Pour les enseignants, ces carences sont "d'autant moins compréhensibles que le sport est le premier moyen de lutter contre l'obésité et la sédentarité des jeunes." Claudie Vaufreydaz rappelle que "les maladies cardio-vasculaires ont augmenté de 25% dans notre pays en 40 ans."

Face à ce qu'il qualifie de "rupture de service public", le Snep-FSU interpelle l'ensemble des collectivités concernées : mairies, départements pour les collèges, et Région pour les lycées. Le syndicat préconise un plan pluriannuel de remise à niveau et une mutualisation des efforts pour prioriser les établissements les plus mal dotés, particulièrement en installations couvertes.

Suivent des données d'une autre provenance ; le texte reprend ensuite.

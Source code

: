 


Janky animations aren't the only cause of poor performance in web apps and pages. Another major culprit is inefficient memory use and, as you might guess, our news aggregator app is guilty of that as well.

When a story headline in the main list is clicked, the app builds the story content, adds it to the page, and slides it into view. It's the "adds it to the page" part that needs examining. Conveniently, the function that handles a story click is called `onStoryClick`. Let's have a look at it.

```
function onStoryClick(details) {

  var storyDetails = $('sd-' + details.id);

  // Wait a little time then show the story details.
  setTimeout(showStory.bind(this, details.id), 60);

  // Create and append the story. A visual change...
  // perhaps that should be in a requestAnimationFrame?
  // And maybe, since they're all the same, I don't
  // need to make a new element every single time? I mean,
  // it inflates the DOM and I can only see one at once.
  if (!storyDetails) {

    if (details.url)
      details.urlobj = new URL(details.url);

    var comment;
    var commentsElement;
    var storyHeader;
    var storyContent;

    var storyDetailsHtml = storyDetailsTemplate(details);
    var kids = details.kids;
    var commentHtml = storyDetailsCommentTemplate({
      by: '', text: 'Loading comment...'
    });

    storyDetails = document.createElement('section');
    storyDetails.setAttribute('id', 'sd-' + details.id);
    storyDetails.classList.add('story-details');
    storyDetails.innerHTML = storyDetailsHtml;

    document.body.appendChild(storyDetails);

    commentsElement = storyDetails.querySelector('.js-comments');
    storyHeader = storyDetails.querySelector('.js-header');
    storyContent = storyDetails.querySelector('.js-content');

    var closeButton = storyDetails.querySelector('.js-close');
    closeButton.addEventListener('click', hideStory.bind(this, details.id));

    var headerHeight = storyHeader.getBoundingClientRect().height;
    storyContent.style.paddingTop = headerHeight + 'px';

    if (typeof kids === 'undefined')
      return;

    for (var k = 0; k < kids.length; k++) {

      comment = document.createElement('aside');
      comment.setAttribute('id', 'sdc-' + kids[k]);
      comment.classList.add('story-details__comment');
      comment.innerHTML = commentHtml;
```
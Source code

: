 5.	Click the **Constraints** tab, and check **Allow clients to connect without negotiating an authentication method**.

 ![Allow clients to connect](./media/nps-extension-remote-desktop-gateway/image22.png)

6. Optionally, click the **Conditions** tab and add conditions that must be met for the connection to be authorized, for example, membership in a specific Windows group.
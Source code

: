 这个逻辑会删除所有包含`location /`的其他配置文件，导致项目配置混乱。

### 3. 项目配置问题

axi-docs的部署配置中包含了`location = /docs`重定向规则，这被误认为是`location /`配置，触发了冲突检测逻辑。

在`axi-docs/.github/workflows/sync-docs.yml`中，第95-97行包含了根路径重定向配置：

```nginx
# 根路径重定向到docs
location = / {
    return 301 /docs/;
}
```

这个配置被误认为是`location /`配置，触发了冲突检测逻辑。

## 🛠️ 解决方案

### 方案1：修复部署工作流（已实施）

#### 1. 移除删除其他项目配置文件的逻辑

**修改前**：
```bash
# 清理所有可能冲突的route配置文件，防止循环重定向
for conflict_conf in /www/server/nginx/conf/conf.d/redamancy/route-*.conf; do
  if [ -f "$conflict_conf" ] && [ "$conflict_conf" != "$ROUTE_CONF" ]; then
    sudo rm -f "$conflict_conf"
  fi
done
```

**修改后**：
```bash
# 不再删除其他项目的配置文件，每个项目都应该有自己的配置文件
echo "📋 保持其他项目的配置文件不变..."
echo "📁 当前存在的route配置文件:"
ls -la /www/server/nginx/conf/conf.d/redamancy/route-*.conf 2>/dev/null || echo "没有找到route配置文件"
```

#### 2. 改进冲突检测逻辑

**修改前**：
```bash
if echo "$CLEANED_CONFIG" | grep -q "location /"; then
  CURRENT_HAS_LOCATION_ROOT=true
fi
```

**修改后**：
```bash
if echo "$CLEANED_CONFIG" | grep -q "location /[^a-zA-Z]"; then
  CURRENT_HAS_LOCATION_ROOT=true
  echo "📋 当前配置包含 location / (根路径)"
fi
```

L'idéal, selon les enseignants, serait de se tourner vers des "salles multi-activités plus modernes et fonctionnelles", même si cette ambition se heurte aux contraintes budgétaires actuelles. "C'est une question de courage politique", tranche Claudie Vaufreydaz, lançant un message à quelques jours des élections municipales.

Cette étude du Gymnase-Score révèle ainsi un paradoxe troublant : alors que la France s'apprête à hériter des infrastructures des Jeux Olympiques 2024, les installations sportives scolaires de l'académie de Montpellier semblent bien loin de bénéficier de cet héritage promis, avec des conséquences directes sur la qualité de l'enseignement et la santé des jeunes générations.